:: TASK GOAL ::
Repeat the entries shown below with every word and mark intact.
─── RECORDS SUPPLIED ───
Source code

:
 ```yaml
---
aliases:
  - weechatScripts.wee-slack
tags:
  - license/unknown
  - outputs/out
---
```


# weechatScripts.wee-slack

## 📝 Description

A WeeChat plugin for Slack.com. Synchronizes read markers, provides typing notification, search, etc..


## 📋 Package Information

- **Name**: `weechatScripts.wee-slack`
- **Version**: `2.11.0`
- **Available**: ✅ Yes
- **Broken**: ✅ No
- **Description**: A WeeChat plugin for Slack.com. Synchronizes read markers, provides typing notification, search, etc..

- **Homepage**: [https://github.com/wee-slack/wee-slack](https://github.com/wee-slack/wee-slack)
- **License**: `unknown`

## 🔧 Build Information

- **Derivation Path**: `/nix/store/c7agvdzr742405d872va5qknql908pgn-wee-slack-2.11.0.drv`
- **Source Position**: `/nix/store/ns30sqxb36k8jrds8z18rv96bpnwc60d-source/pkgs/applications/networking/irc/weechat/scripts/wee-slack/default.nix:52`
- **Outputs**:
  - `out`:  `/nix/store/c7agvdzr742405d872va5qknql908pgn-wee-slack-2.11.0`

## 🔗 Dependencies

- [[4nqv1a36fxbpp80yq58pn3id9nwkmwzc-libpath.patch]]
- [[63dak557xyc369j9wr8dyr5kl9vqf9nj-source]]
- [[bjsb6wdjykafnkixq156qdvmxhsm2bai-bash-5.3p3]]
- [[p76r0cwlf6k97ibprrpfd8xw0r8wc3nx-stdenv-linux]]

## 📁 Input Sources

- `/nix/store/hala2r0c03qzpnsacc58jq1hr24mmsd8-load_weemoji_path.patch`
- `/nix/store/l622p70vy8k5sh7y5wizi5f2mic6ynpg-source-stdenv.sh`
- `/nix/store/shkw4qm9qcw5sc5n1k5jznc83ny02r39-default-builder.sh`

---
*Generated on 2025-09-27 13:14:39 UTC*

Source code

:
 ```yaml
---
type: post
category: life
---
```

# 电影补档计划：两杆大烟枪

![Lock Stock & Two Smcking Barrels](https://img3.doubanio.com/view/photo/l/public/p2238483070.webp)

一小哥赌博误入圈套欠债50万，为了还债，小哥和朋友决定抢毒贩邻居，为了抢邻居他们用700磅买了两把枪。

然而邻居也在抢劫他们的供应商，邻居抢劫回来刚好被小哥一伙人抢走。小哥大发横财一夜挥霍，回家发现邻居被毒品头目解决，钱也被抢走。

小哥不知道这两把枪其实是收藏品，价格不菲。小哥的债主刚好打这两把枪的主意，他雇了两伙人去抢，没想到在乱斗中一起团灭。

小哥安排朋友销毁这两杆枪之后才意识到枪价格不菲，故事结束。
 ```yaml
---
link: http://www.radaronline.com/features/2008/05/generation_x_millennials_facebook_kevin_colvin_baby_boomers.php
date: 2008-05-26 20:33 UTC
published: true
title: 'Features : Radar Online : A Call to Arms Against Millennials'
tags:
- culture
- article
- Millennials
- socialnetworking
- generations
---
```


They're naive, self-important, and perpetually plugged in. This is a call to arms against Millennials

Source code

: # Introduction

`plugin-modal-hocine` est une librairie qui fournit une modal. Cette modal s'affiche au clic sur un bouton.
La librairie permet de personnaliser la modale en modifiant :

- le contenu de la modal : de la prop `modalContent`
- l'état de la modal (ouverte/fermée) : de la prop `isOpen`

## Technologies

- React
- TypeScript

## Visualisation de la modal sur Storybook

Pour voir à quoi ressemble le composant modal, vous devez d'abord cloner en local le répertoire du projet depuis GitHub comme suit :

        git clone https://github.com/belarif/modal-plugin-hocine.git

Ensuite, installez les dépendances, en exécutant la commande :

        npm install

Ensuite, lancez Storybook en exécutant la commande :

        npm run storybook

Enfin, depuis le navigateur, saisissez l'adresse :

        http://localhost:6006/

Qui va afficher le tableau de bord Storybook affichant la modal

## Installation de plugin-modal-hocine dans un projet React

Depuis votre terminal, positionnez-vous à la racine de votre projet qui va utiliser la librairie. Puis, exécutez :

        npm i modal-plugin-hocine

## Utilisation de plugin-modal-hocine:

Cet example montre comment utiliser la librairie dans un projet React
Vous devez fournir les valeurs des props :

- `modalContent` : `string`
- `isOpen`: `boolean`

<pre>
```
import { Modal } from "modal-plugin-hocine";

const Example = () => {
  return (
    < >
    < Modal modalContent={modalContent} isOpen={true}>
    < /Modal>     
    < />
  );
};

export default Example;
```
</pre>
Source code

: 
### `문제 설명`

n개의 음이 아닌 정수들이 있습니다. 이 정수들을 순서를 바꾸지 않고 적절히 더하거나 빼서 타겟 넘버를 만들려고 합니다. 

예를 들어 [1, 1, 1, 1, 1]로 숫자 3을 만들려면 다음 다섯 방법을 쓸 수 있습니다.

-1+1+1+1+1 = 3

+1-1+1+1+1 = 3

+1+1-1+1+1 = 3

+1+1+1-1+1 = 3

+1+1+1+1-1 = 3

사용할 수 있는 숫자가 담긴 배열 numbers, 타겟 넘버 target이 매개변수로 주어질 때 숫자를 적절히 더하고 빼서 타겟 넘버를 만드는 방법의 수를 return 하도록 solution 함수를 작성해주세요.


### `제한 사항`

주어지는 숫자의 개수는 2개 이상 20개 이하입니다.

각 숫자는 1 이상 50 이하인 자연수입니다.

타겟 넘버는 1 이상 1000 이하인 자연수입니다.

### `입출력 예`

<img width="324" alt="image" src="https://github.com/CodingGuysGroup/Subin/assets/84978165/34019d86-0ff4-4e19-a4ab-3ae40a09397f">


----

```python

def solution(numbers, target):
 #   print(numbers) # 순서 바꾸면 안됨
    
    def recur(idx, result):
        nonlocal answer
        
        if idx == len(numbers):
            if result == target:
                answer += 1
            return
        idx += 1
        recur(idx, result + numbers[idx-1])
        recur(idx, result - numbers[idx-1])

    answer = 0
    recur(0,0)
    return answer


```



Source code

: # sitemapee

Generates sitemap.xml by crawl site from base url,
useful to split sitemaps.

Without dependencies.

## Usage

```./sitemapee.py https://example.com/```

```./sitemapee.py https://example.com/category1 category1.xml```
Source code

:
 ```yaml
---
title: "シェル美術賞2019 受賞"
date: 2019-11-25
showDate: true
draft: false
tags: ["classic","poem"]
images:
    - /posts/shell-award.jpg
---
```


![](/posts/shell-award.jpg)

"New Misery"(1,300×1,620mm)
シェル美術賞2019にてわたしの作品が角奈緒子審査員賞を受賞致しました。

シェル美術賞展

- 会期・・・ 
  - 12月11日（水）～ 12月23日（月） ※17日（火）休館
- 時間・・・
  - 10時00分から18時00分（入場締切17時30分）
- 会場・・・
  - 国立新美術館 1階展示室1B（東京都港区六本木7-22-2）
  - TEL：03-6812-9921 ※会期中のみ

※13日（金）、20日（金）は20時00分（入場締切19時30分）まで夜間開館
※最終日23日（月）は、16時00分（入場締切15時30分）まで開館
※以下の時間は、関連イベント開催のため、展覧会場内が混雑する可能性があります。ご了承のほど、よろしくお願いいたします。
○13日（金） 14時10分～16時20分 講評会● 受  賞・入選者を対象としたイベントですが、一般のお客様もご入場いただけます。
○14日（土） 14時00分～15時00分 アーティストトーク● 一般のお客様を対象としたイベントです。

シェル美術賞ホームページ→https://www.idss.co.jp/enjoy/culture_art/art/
───
:: ANSWER TO THE EXERCISE ::
Source code

:
 ```yaml
---
aliases:
  - weechatScripts.wee-slack
tags:
  - license/unknown
  - outputs/out
---
```


# weechatScripts.wee-slack

## 📝 Description

A WeeChat plugin for Slack.com. Synchronizes read markers, provides typing notification, search, etc..


## 📋 Package Information

- **Name**: `weechatScripts.wee-slack`
- **Version**: `2.11.0`
- **Available**: ✅ Yes
- **Broken**: ✅ No
- **Description**: A WeeChat plugin for Slack.com. Synchronizes read markers, provides typing notification, search, etc..

- **Homepage**: [https://github.com/wee-slack/wee-slack](https://github.com/wee-slack/wee-slack)
- **License**: `unknown`

## 🔧 Build Information

- **Derivation Path**: `/nix/store/c7agvdzr742405d872va5qknql908pgn-wee-slack-2.11.0.drv`
- **Source Position**: `/nix/store/ns30sqxb36k8jrds8z18rv96bpnwc60d-source/pkgs/applications/networking/irc/weechat/scripts/wee-slack/default.nix:52`
- **Outputs**:
  - `out`:  `/nix/store/c7agvdzr742405d872va5qknql908pgn-wee-slack-2.11.0`

## 🔗 Dependencies

- [[4nqv1a36fxbpp80yq58pn3id9nwkmwzc-libpath.patch]]
- [[63dak557xyc369j9wr8dyr5kl9vqf9nj-source]]
- [[bjsb6wdjykafnkixq156qdvmxhsm2bai-bash-5.3p3]]
- [[p76r0cwlf6k97ibprrpfd8xw0r8wc3nx-stdenv-linux]]

## 📁 Input Sources

- `/nix/store/hala2r0c03qzpnsacc58jq1hr24mmsd8-load_weemoji_path.patch`
- `/nix/store/l622p70vy8k5sh7y5wizi5f2mic6ynpg-source-stdenv.sh`
- `/nix/store/shkw4qm9qcw5sc5n1k5jznc83ny02r39-default-builder.sh`

---
*Generated on 2025-09-27 13:14:39 UTC*

Source code

:
 ```yaml
---
type: post
category: life
---
```

# 电影补档计划：两杆大烟枪

![Lock Stock & Two Smcking Barrels](https://img3.doubanio.com/view/photo/l/public/p2238483070.webp)

一小哥赌博误入圈套欠债50万，为了还债，小哥和朋友决定抢毒贩邻居，为了抢邻居他们用700磅买了两把枪。

然而邻居也在抢劫他们的供应商，邻居抢劫回来刚好被小哥一伙人抢走。小哥大发横财一夜挥霍，回家发现邻居被毒品头目解决，钱也被抢走。

小哥不知道这两把枪其实是收藏品，价格不菲。小哥的债主刚好打这两把枪的主意，他雇了两伙人去抢，没想到在乱斗中一起团灭。

小哥安排朋友销毁这两杆枪之后才意识到枪价格不菲，故事结束。
 ```yaml
---
link: http://www.radaronline.com/features/2008/05/generation_x_millennials_facebook_kevin_colvin_baby_boomers.php
date: 2008-05-26 20:33 UTC
published: true
title: 'Features : Radar Online : A Call to Arms Against Millennials'
tags:
- culture
- article
- Millennials
- socialnetworking
- generations
---
```


They're naive, self-important, and perpetually plugged in. This is a call to arms against Millennials

Source code

: # Introduction

`plugin-modal-hocine` est une librairie qui fournit une modal. Cette modal s'affiche au clic sur un bouton.
La librairie permet de personnaliser la modale en modifiant :

- le contenu de la modal : de la prop `modalContent`
- l'état de la modal (ouverte/fermée) : de la prop `isOpen`

## Technologies

- React
- TypeScript

## Visualisation de la modal sur Storybook

Pour voir à quoi ressemble le composant modal, vous devez d'abord cloner en local le répertoire du projet depuis GitHub comme suit :

        git clone https://github.com/belarif/modal-plugin-hocine.git

Ensuite, installez les dépendances, en exécutant la commande :

        npm install

Ensuite, lancez Storybook en exécutant la commande :

        npm run storybook

Enfin, depuis le navigateur, saisissez l'adresse :

        http://localhost:6006/

Qui va afficher le tableau de bord Storybook affichant la modal

## Installation de plugin-modal-hocine dans un projet React

Depuis votre terminal, positionnez-vous à la racine de votre projet qui va utiliser la librairie. Puis, exécutez :

        npm i modal-plugin-hocine

## Utilisation de plugin-modal-hocine:

Cet example montre comment utiliser la librairie dans un projet React
Vous devez fournir les valeurs des props :

- `modalContent` : `string`
- `isOpen`: `boolean`

<pre>
```
import { Modal } from "modal-plugin-hocine";

const Example = () => {
  return (
    < >
    < Modal modalContent={modalContent} isOpen={true}>
    < /Modal>     
    < />
  );
};

export default Example;
```
</pre>
Source code

: 
### `문제 설명`

n개의 음이 아닌 정수들이 있습니다. 이 정수들을 순서를 바꾸지 않고 적절히 더하거나 빼서 타겟 넘버를 만들려고 합니다. 

예를 들어 [1, 1, 1, 1, 1]로 숫자 3을 만들려면 다음 다섯 방법을 쓸 수 있습니다.

-1+1+1+1+1 = 3

+1-1+1+1+1 = 3

+1+1-1+1+1 = 3

+1+1+1-1+1 = 3

+1+1+1+1-1 = 3

사용할 수 있는 숫자가 담긴 배열 numbers, 타겟 넘버 target이 매개변수로 주어질 때 숫자를 적절히 더하고 빼서 타겟 넘버를 만드는 방법의 수를 return 하도록 solution 함수를 작성해주세요.


### `제한 사항`

주어지는 숫자의 개수는 2개 이상 20개 이하입니다.

각 숫자는 1 이상 50 이하인 자연수입니다.

타겟 넘버는 1 이상 1000 이하인 자연수입니다.

### `입출력 예`

<img width="324" alt="image" src="https://github.com/CodingGuysGroup/Subin/assets/84978165/34019d86-0ff4-4e19-a4ab-3ae40a09397f">


----

```python

def solution(numbers, target):
 #   print(numbers) # 순서 바꾸면 안됨
    
    def recur(idx, result):
        nonlocal answer
        
        if idx == len(numbers):
            if result == target:
                answer += 1
            return
        idx += 1
        recur(idx, result + numbers[idx-1])
        recur(idx, result - numbers[idx-1])

    answer = 0
    recur(0,0)
    return answer


```



Source code

: # sitemapee

Generates sitemap.xml by crawl site from base url,
useful to split sitemaps.

Without dependencies.

## Usage

```./sitemapee.py https://example.com/```

```./sitemapee.py https://example.com/category1 category1.xml```
Source code

:
 ```yaml
---
title: "シェル美術賞2019 受賞"
date: 2019-11-25
showDate: true
draft: false
tags: ["classic","poem"]
images:
    - /posts/shell-award.jpg
---
```


![](/posts/shell-award.jpg)

"New Misery"(1,300×1,620mm)
シェル美術賞2019にてわたしの作品が角奈緒子審査員賞を受賞致しました。

シェル美術賞展

- 会期・・・ 
  - 12月11日（水）～ 12月23日（月） ※17日（火）休館
- 時間・・・
  - 10時00分から18時00分（入場締切17時30分）
- 会場・・・
  - 国立新美術館 1階展示室1B（東京都港区六本木7-22-2）
  - TEL：03-6812-9921 ※会期中のみ

※13日（金）、20日（金）は20時00分（入場締切19時30分）まで夜間開館
※最終日23日（月）は、16時00分（入場締切15時30分）まで開館
※以下の時間は、関連イベント開催のため、展覧会場内が混雑する可能性があります。ご了承のほど、よろしくお願いいたします。
○13日（金） 14時10分～16時20分 講評会● 受  賞・入選者を対象としたイベントですが、一般のお客様もご入場いただけます。
○14日（土） 14時00分～15時00分 アーティストトーク● 一般のお客様を対象としたイベントです。

シェル美術賞ホームページ→https://www.idss.co.jp/enjoy/culture_art/art/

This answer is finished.